The Training Adapter solves this by temporarily reversing the distillation effect during training. At inference time, you remove the adapter and use only the LoRA.
Training Approaches
| Method | Inference Speed | Difficulty | Notes |
|---|---|---|---|
| Turbo + Training Adapter v2 | 8 steps (fastest) | Low | Recommended for beginners. Most popular |
| De-Turbo model training | 20-30 steps | Medium | No adapter needed. Better for extended fine-tuning |
| Base model training | High quality but slower | High | Best likeness according to community reports |
This guide uses the most common Turbo + Training Adapter v2 approach.
Environment Setup
Requirements
| Item | Minimum | Recommended |
|---|---|---|
| GPU (NVIDIA) | 12GB VRAM | 24GB VRAM |
| GPU (Apple Silicon) | 32GB unified memory | 64GB unified memory |
| Python | 3.10+ | 3.10-3.11 |
| PyTorch | 2.0+ | 2.8+ (MPS support) |
| Disk | 50GB | 100GB+ |
Required Models
| Model | Size | Purpose |
|---|---|---|
| Z-Image Turbo BF16 | ~12GB | Base model |
| Training Adapter v2 | ~324MB | De-distillation adapter |
| Qwen 3 4B | included | Text encoder |
| VAE (ae.safetensors) | included | Image encode/decode |
AI Toolkit Setup
Download Training Adapter v2:
Setup Timings (Measured)
| Step | Time |
|---|---|
| AI Toolkit clone | ~10 sec |
| pip install | ~20 sec (depends on dependencies) |
| Training Adapter v2 download | ~5 sec (depends on connection) |
| Total | ~35 sec |
Dataset Preparation
Image Requirements
The quality of your LoRA depends entirely on your dataset.

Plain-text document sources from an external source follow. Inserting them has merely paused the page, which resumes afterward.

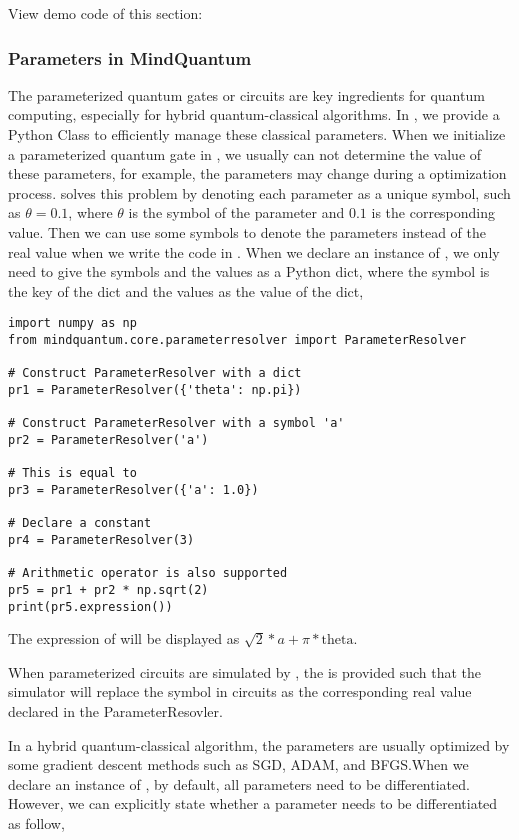 View demo code of this section: 

\subsubsection{Parameters in MindQuantum}
The parameterized quantum gates or circuits are key ingredients for quantum computing, especially for hybrid quantum-classical algorithms.
In \MindQuantum, we provide a Python Class  to efficiently manage these classical parameters.
When we initialize a parameterized quantum gate in \MindQuantum, we usually can not determine the value of these parameters, for example, the parameters may change during a optimization process.
\ParameterResolver solves this problem by
denoting each parameter as a unique symbol, such as $\theta=0.1$, where $\theta$ is the symbol of the parameter and $0.1$ is the corresponding value.
Then we can use some symbols to denote the parameters instead of the real value when we write the code in \MindQuantum.
When we declare an instance of \ParameterResolver, we only need to give the symbols and the values as a Python dict, where the symbol is the key of the dict and the values as the value of the dict,

\begin{lstlisting}
import numpy as np
from mindquantum.core.parameterresolver import ParameterResolver

# Construct ParameterResolver with a dict
pr1 = ParameterResolver({'theta': np.pi})

# Construct ParameterResolver with a symbol 'a'
pr2 = ParameterResolver('a')

# This is equal to
pr3 = ParameterResolver({'a': 1.0})

# Declare a constant
pr4 = ParameterResolver(3)

# Arithmetic operator is also supported
pr5 = pr1 + pr2 * np.sqrt(2)
print(pr5.expression())
\end{lstlisting}

The expression of  will be displayed as $\sqrt{2}*a + \pi*\text{theta}$.

When parameterized circuits are simulated by \MindQuantum, the \ParameterResolver is provided such that the simulator will replace the symbol in circuits as the corresponding real value declared in the ParameterResovler.

In a hybrid quantum-classical algorithm, the parameters are usually optimized by some gradient descent methods such as SGD, ADAM, and BFGS.When we declare an instance of \ParameterResolver, by default, all parameters need to be differentiated.
However, we can explicitly state whether a parameter needs to be differentiated as follow,

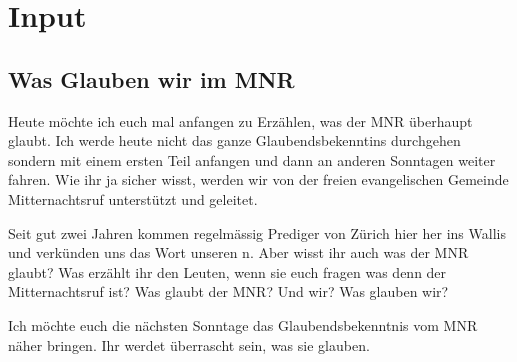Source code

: \section{ Input }
\begin{spacing}{1.5}
\subsection{Was Glauben wir im MNR}
Heute möchte ich euch mal anfangen zu Erzählen, was der MNR überhaupt glaubt. Ich werde heute nicht das ganze Glaubendsbekenntins durchgehen sondern mit einem ersten Teil anfangen und dann an anderen Sonntagen weiter fahren. Wie ihr ja sicher wisst, werden wir von der freien evangelischen Gemeinde Mitternachtsruf unterstützt und geleitet.

Seit gut zwei Jahren kommen regelmässig Prediger von Zürich hier her ins Wallis und verkünden uns das Wort unseren \herr n. Aber wisst ihr auch was der MNR glaubt? Was erzählt ihr den Leuten, wenn sie euch fragen was denn der Mitternachtsruf ist? Was glaubt der MNR? Und wir? Was glauben wir?

Ich möchte euch die nächsten Sonntage das Glaubendsbekenntnis vom MNR näher bringen. Ihr werdet überrascht sein, was sie glauben.


\end{spacing}
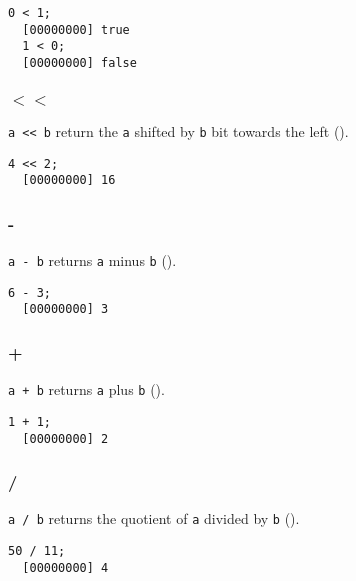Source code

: \begin{lstlisting}[caption=Float.'$<$', label=lst:float-inf,
  float=\floatposh]
  0 < 1;
  [00000000] true
  1 < 0;
  [00000000] false
\end{lstlisting}

\subsubsection{$<<$}

\lstinline|a << b| return the \lstinline|a| shifted by \lstinline|b|
bit towards the left ().

\begin{lstlisting}[caption=Float.'$<<$', label=lst:float-lshift,
  float=\floatposh]
  4 << 2;
  [00000000] 16
\end{lstlisting}

\subsubsection{-}

\lstinline|a - b| returns \lstinline|a| minus \lstinline|b| ().

\begin{lstlisting}[caption=Float.'-', label=lst:float-minus,
  float=\floatposh]
  6 - 3;
  [00000000] 3
\end{lstlisting}

\subsubsection{+}

\lstinline|a + b| returns \lstinline|a| plus \lstinline|b| ().

\begin{lstlisting}[caption=Float.'+', label=lst:float-plus, float=\floatposh]
  1 + 1;
  [00000000] 2
\end{lstlisting}

\subsubsection{/}

\lstinline|a / b| returns the quotient of \lstinline|a| divided by
\lstinline|b| ().

\begin{lstlisting}[caption=Float.'/', label=lst:float-div, float=\floatposh]
  50 / 11;
  [00000000] 4
\end{lstlisting}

| Purpose | Recommended Count | Notes |
|---|---|---|
| Minimum test | 5-15 images | For verification only |
| Style training | 30-120 images | ~45 is a good balance |
| High-quality character | 70-80 images | Reproduces skin texture |
Dataset rules:
- Resolution: 1024px+ recommended (512px works but lower quality)
- Diversity: Include different poses, angles, expressions, backgrounds
- Consistency: Keep the learning target (subject identity, etc.) consistent
- Backgrounds: For character LoRAs, vary the backgrounds
- Avoid: Blurry, low-res, watermarked, or multi-subject images
Composition Distribution (Character LoRA)

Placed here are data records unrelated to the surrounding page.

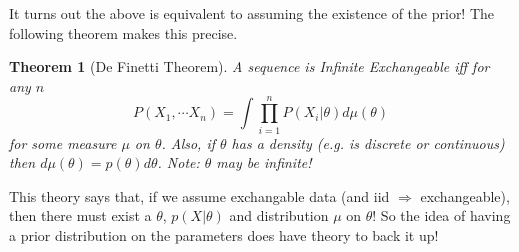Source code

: \documentclass[]{article}
\theoremstyle{mattstyle}
\newtheorem{theorem}{Theorem}[section]
\theoremstyle{definition}
\begin{document}
It turns out the above is equivalent to assuming the existence of the prior! The following theorem makes this precise.

\begin{theorem}[De Finetti Theorem]
	A sequence is Infinite Exchangeable iff for any \(n\)
	$$ P(X_1, \cdots X_n) = \int\prod_{i=1}^n P(X_i|\theta)d\mu(\theta) $$
	for some measure \(\mu\) on \(\theta\). Also, if $\theta$ has a density (e.g. is discrete or continuous) then $d\mu(\theta) = p(\theta)d\theta$. Note: \(\theta\) may be infinite!
\end{theorem}

This theory says that, if we assume exchangable data (and iid $\Rightarrow$ exchangeable), then there must exist a \(\theta\), \(p(X|\theta)\) and distribution \(\mu\) on \(\theta\)! So the idea of having a prior distribution on the parameters does have theory to back it up!


\newpage



\end{document}
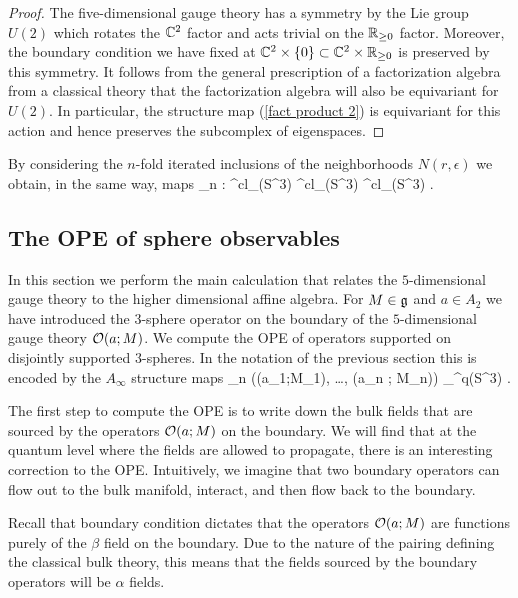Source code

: \begin{proof}
The five-dimensional gauge theory has a symmetry by the Lie group $U(2)$ which rotates the $\mathbb C^2$ factor and acts trivial on the $\mathbb R_{\geq 0}$ factor. 
Moreover, the boundary condition we have fixed at $\mathbb C^2 \times \{0\} \subset \mathbb C^2 \times \mathbb R_{\geq 0}$ is preserved by this symmetry.
It follows from the general prescription of a factorization algebra from a classical theory that the factorization algebra will also be equivariant for $U(2)$. 
In particular, the structure map (\ref{fact product 2}) is equivariant for this action and hence preserves the subcomplex of eigenspaces. 
\end{proof}

By considering the $n$-fold iterated inclusions of the neighborhoods $N(r, \epsilon)$ we obtain, in the same way, maps
\ben 
\mu_n : \Obs^{cl}_{\partial}(S^3) \tensor \cdots \tensor \Obs^{cl}_{\partial}(S^3) \to \Obs^{cl}_{\partial}(S^3) .
\een

\subsection{The OPE of sphere observables}

In this section we perform the main calculation that relates the $5$-dimensional gauge theory to the higher dimensional affine algebra. 
For $M \in \mathfrak g$ and $a \in A_2$ we have introduced the $3$-sphere operator on the boundary of the $5$-dimensional gauge theory $\mathcal O(a ; M)$.
We compute the OPE of operators supported on disjointly supported $3$-spheres. 
In the notation of the previous section this is encoded by the $A_\infty$ structure maps
\ben
\mu_n (\cO(a_1;M_1), \ldots, \cO(a_n ; M_n)) \in \Obs_\partial^{q}(S^3) .
\een 

The first step to compute the OPE is to write down the bulk fields that are sourced by the operators $\mathcal O(a;M)$ on the boundary. 
We will find that at the quantum level where the fields are allowed to propagate, there is an interesting correction to the OPE. 
Intuitively, we imagine that two boundary operators can flow out to the bulk manifold, interact, and then flow back to the boundary. 

Recall that boundary condition dictates that the operators $\mathcal O(a;M)$ are functions purely of the $\beta$ field on the boundary. 
Due to the nature of the pairing defining the classical bulk theory, this means that the fields sourced by the boundary operators will be $\alpha$ fields. 

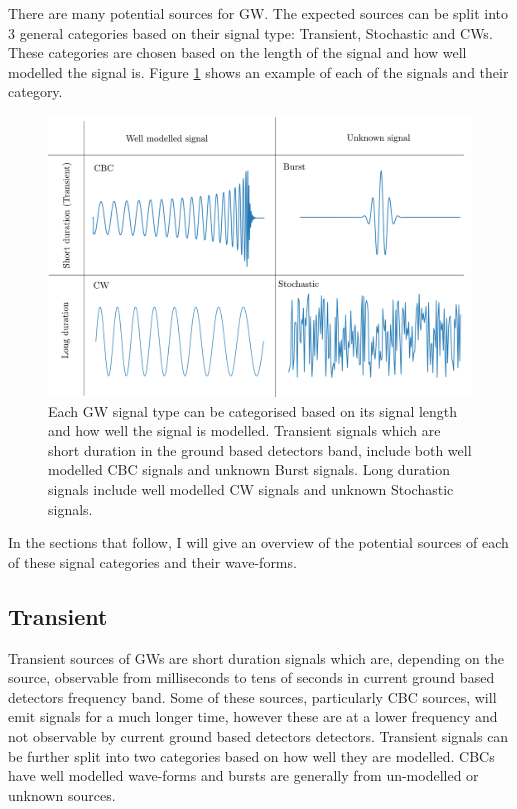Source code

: There are many potential sources for \gls{GW}. The expected sources can be split into 3 general categories based on their signal type: Transient, Stochastic and \glspl{CW}.
These categories are chosen based on the length of the signal and how well modelled the signal is.
Figure \ref{intro:sources:signaltypes} shows an example of each of the signals and their category.
%
\begin{figure}[h]
    \centering
    \includegraphics[width=\textwidth]{C1_intro/sources_types.pdf}
    \caption[GW signal types]{Each \gls{GW} signal type can be categorised based on its signal length and how well the signal is modelled. Transient signals which are short duration in the ground based detectors band, include both well modelled \gls{CBC} signals and unknown Burst signals. Long duration signals include well modelled \gls{CW} signals and unknown Stochastic signals.}
    \label{intro:sources:signaltypes}
\end{figure}
In the sections that follow, I will give an overview of the potential sources of each of these signal categories and their wave-forms.


\subsection{\label{sources:transient}Transient}

Transient sources of \glspl{GW} are short duration signals which are, depending on the source, observable from milliseconds to tens of seconds in current ground based detectors frequency band. 
Some of these sources, particularly \gls{CBC} sources, will emit signals for a much longer time, however these are at a lower frequency and not observable by current ground based detectors detectors.
Transient signals can be further split into two categories based on how well they are modelled. 
\glspl{CBC} have well modelled wave-forms and bursts are generally from un-modelled or unknown sources.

| Framing | Proportion | Reason |
|---|---|---|
| Close-up (face-centered) | 40-50% | Prioritize facial features |
| Medium shot (upper body) | 30-40% | Learn body type and clothing |
| Full body | 10-20% | Overall proportions |
Creating Captions
Create a text file (.txt) with the same name for each image.
datasets/
└── my_dataset/
├── image1.jpg
├── image1.txt ← "sks dog, a photo of a cute shiba inu dog"
├── image2.jpg
├── image2.txt
└── ...
The trigger word (e.g., sks) should be a unique string that doesn’t conflict with existing vocabulary. Include it in all captions to activate the LoRA effect during inference.
Training Configuration
YAML Config
AI Toolkit manages training settings via YAML files. Template for Z-Image Turbo:
Key Parameters
| Parameter | Recommended | Description |
|---|---|---|
linear (Rank) | 8-16 | LoRA rank. Higher = more expressive but larger file |
lr | 1e-4 to 5e-5 | Learning rate. Too high = overfitting, too low = underfitting |
steps | 3,000-5,600 | Total steps. Adjust based on dataset size |
batch_size | 1-2 | Use 1 for small datasets |
optimizer | adamw8bit | Memory efficient. Use adamw for Apple Silicon |
resolution | [512, 768, 1024] | Multi-resolution bucketing for size variety |
cache_latents_to_disk | true | Cache VAE encodings for speed |
gradient_checkpointing | true | Required for VRAM savings (24GB or less) |
Apple Silicon (MPS) Notes
When running AI Toolkit on Apple Silicon MPS, these config changes are needed:
device: Change tomps:0optimizer:adamw(adamw8bit is CUDA-only)quantize:false(MPS doesn’t support quantization; 64GB unified memory allows unquantized training)num_workers:0(add to dataset config; MPS tensors don’t support multiprocess sharing)
Running Training
When training starts, the following steps execute in order:
- Model loading: Load transformer, text encoder, and VAE
- Training Adapter merge: Integrate the de-distillation adapter
- LoRA network creation: Build training network at specified rank
- Latent caching: Save VAE-encoded dataset images to disk
- Training loop: Execute training for the specified number of steps
Monitoring Training
Monitor loss values in the logs. Normal training shows a gradual decrease in loss.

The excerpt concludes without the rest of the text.